(Data entries)
--- START ---

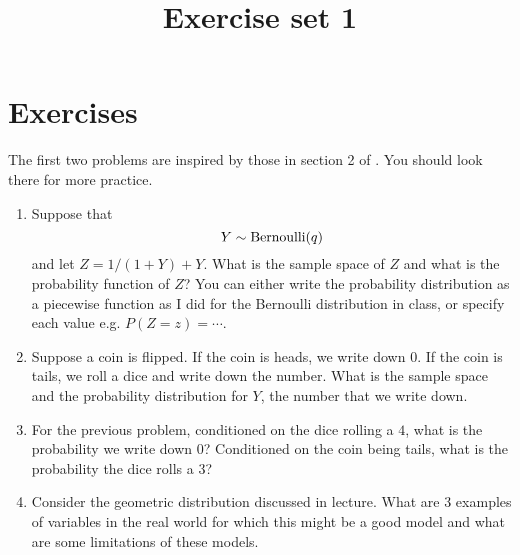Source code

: 



\title{Exercise set 1}

\maketitle






\section{Exercises}





\begin{exercise}
The first two problems are inspired by those in section 2 of \cite{tabak}.   You should look there for more practice. 
\begin{enumerate}[label=(\alph*)]
\item Suppose that 
\begin{equation*}
Y \sim {\rm Bernoulli}(q)
\end{equation*}
and let $Z = 1/(1+Y) + Y$. What is the sample space of $Z$ and what is the probability function of $Z$? You can either write the probability distribution as a piecewise function as I did for the Bernoulli distribution in class, or specify each value e.g. $P(Z=z) = \cdots$.
\item Suppose a coin is flipped. If the coin is heads, we write down $0$. If the coin is tails, we roll a dice and write down the number. What is the sample space and the probability distribution for $Y$, the number that we write down. 
\item For the previous problem, conditioned on the dice rolling a $4$, what is the probability we write down $0$? Conditioned on the coin being tails, what is the probability the dice rolls a $3$?
\item Consider the geometric distribution discussed in lecture. What are 3 examples of variables in the real world for which this might be a good model and what are some limitations of these models. 
\end{enumerate}
\end{exercise}




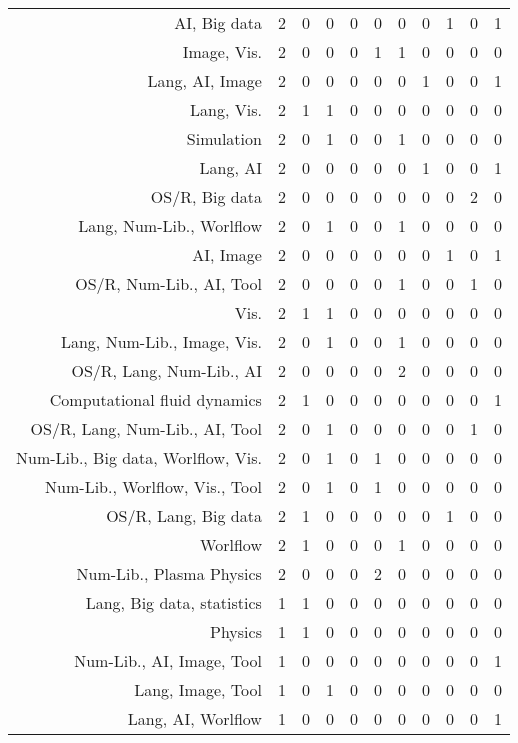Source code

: {\begin{landscape}
\begin{longtable}[htb]{r|c|c|c|c|c|c|c|c|c|c}
{AI, Big data} & 2 & 0 & 0 & 0 & 0 & 0 & 0 & 1 & 0 & 1 \\%
{Image, Vis.} & 2 & 0 & 0 & 0 & 1 & 1 & 0 & 0 & 0 & 0 \\%
{Lang, AI, Image} & 2 & 0 & 0 & 0 & 0 & 0 & 1 & 0 & 0 & 1 \\%
{Lang, Vis.} & 2 & 1 & 1 & 0 & 0 & 0 & 0 & 0 & 0 & 0 \\%
{Simulation} & 2 & 0 & 1 & 0 & 0 & 1 & 0 & 0 & 0 & 0 \\%
{Lang, AI} & 2 & 0 & 0 & 0 & 0 & 0 & 1 & 0 & 0 & 1 \\%
{OS/R, Big data} & 2 & 0 & 0 & 0 & 0 & 0 & 0 & 0 & 2 & 0 \\%
{Lang, Num-Lib., Worlflow} & 2 & 0 & 1 & 0 & 0 & 1 & 0 & 0 & 0 & 0 \\%
{AI, Image} & 2 & 0 & 0 & 0 & 0 & 0 & 0 & 1 & 0 & 1 \\%
{OS/R, Num-Lib., AI, Tool} & 2 & 0 & 0 & 0 & 0 & 1 & 0 & 0 & 1 & 0 \\%
{Vis.} & 2 & 1 & 1 & 0 & 0 & 0 & 0 & 0 & 0 & 0 \\%
{Lang, Num-Lib., Image, Vis.} & 2 & 0 & 1 & 0 & 0 & 1 & 0 & 0 & 0 & 0 \\%
{OS/R, Lang, Num-Lib., AI} & 2 & 0 & 0 & 0 & 0 & 2 & 0 & 0 & 0 & 0 \\%
{Computational fluid dynamics} & 2 & 1 & 0 & 0 & 0 & 0 & 0 & 0 & 0 & 1 \\%
{OS/R, Lang, Num-Lib., AI, Tool} & 2 & 0 & 1 & 0 & 0 & 0 & 0 & 0 & 1 & 0 \\%
{Num-Lib., Big data, Worlflow, Vis.} & 2 & 0 & 1 & 0 & 1 & 0 & 0 & 0 & 0 & 0 \\%
{Num-Lib., Worlflow, Vis., Tool} & 2 & 0 & 1 & 0 & 1 & 0 & 0 & 0 & 0 & 0 \\%
{OS/R, Lang, Big data} & 2 & 1 & 0 & 0 & 0 & 0 & 0 & 1 & 0 & 0 \\%
{Worlflow} & 2 & 1 & 0 & 0 & 0 & 1 & 0 & 0 & 0 & 0 \\%
{Num-Lib., Plasma Physics} & 2 & 0 & 0 & 0 & 2 & 0 & 0 & 0 & 0 & 0 \\%
{Lang, Big data, statistics} & 1 & 1 & 0 & 0 & 0 & 0 & 0 & 0 & 0 & 0 \\%
{Physics} & 1 & 1 & 0 & 0 & 0 & 0 & 0 & 0 & 0 & 0 \\%
{Num-Lib., AI, Image, Tool} & 1 & 0 & 0 & 0 & 0 & 0 & 0 & 0 & 0 & 1 \\%
{Lang, Image, Tool} & 1 & 0 & 1 & 0 & 0 & 0 & 0 & 0 & 0 & 0 \\%
{Lang, AI, Worlflow} & 1 & 0 & 0 & 0 & 0 & 0 & 0 & 0 & 0 & 1 \\%

\end{longtable}
\end{landscape}}
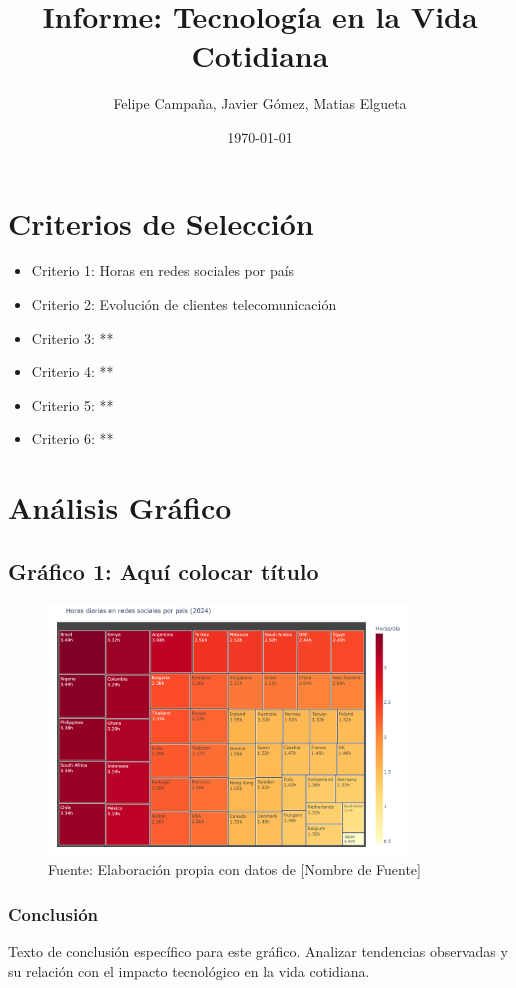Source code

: \documentclass[12pt, a4paper]{article}
\title{Informe: Tecnología en la Vida Cotidiana}
\author{Felipe Campaña, Javier Gómez, Matias Elgueta}
\date{\today\\[2cm]
}
\begin{document}
\maketitle

\section*{Criterios de Selección}
\begin{itemize}
    \item Criterio 1: Horas en redes sociales por país
    \item Criterio 2: Evolución de clientes telecomunicación
    \item Criterio 3: **
    \item Criterio 4: **
    \item Criterio 5: **
    \item Criterio 6: **
\end{itemize}

\section*{Análisis Gráfico}

\subsection*{Gráfico 1: Aquí colocar título}
\begin{figure}[H]
    \centering
    \includegraphics[width=0.85\textwidth]{images/graph1_JG.png}
    \caption{Fuente: Elaboración propia con datos de [Nombre de Fuente]}
\end{figure}

\subsubsection*{Conclusión}
Texto de conclusión específico para este gráfico. Analizar tendencias observadas y su relación con el impacto tecnológico en la vida cotidiana.
\end{document}
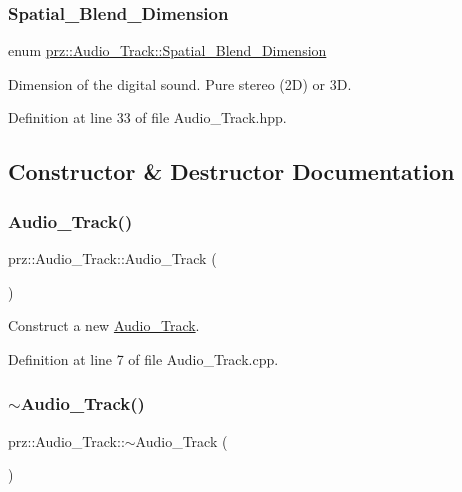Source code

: \subsubsection{\texorpdfstring{Spatial\_Blend\_Dimension}{Spatial\_Blend\_Dimension}}
{\footnotesize\ttfamily enum \mbox{\hyperlink{classprz_1_1_audio___track_a4fb1dc3dd45713ba4c3e56918721d12a}{prz\+::\+Audio\+\_\+\+Track\+::\+Spatial\+\_\+\+Blend\+\_\+\+Dimension}}}



Dimension of the digital sound. Pure stereo (2D) or 3D. 



Definition at line 33 of file Audio\+\_\+\+Track.\+hpp.



\subsection{Constructor \& Destructor Documentation}
\mbox{\label{classprz_1_1_audio___track_ad37bc5741cd0823f8f9277d00a81f50f}} 
\subsubsection{\texorpdfstring{Audio\_Track()}{Audio\_Track()}}
{\footnotesize\ttfamily prz\+::\+Audio\+\_\+\+Track\+::\+Audio\+\_\+\+Track (\begin{DoxyParamCaption}{ }\end{DoxyParamCaption})}



Construct a new \mbox{\hyperlink{classprz_1_1_audio___track}{Audio\+\_\+\+Track}}. 



Definition at line 7 of file Audio\+\_\+\+Track.\+cpp.

\mbox{\label{classprz_1_1_audio___track_a32d24bf61b957d9d5e483eb4c4fbf5c2}} 
\subsubsection{\texorpdfstring{$\sim$Audio\_Track()}{~Audio\_Track()}}
{\footnotesize\ttfamily prz\+::\+Audio\+\_\+\+Track\+::$\sim$\+Audio\+\_\+\+Track (\begin{DoxyParamCaption}{ }\end{DoxyParamCaption})}



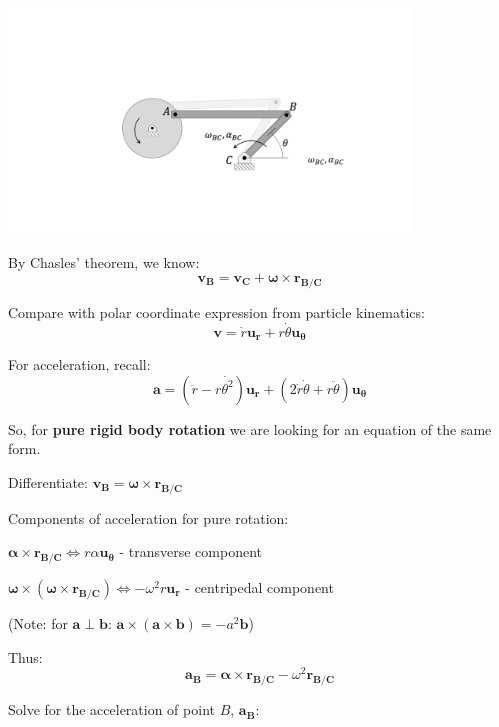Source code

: \documentclass[12pt,letterpaper,twoside]{report}
\begin{document}
\includegraphics[trim={3cm 5cm 3cm 6cm},clip,width=0.8\textwidth, center]{Slide6}

By Chasles’ theorem, we know:
\[
\bm{v_B}= \bm{v_C} + \bm{\omega} \times \bm{r_{B/C}}\]
\raggedbottom
\newpage

\vspace*{5\baselineskip}

Compare with polar coordinate expression from particle kinematics: 
\[ \bm{v} = \dot{r}\bm{u_r} + r\dot{\theta}\bm{u_\theta}
\]

\vspace*{7\baselineskip}

For acceleration, recall:  
\[
\bm{a}=(\ddot{r}-r\dot{\theta^2})\bm{u_r}+(2\dot{r}\dot{\theta}+r\ddot{\theta})\bm{u_\theta}
\]

So, for \textbf{pure rigid body rotation} we are looking for an equation of the same form.

Differentiate: $ \bm{v_B}= \bm{\omega} \times \bm{r_{B/C}} $

\vspace*{14\baselineskip}

Components of acceleration for pure rotation:
\begin{center}
$\bm{\alpha} \times \bm{r_{B/C}} \Longleftrightarrow r\alpha\bm{u_\theta}$ - transverse component

$\bm{\omega} \times(\bm{\omega} \times \bm{r_{B/C}}) \Longleftrightarrow  -\omega^2r\bm{u_r}$ - centripedal component
\end{center}


(Note: for $\bm{a} \perp \bm{b}$: $\bm{a} \times(\bm{a}\times \bm{b}) = -a^2 \bm{b}$)


Thus: 
\[ \bm{a_B} = \bm{\alpha} \times \bm{r_{B/C}} - \omega^2 \bm{r_{B/C}} \]

Solve for the acceleration of point $B$, $\bm{a_B}$:
\vspace*{25\baselineskip}
\end{document}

--- END ---

• [Exercise details] Scan the data above and report each line in which "dice" is present.

• [Task answer]
\item Suppose a coin is flipped. If the coin is heads, we write down $0$. If the coin is tails, we roll a dice and write down the number. What is the sample space and the probability distribution for $Y$, the number that we write down. 
\item For the previous problem, conditioned on the dice rolling a $4$, what is the probability we write down $0$? Conditioned on the coin being tails, what is the probability the dice rolls a $3$?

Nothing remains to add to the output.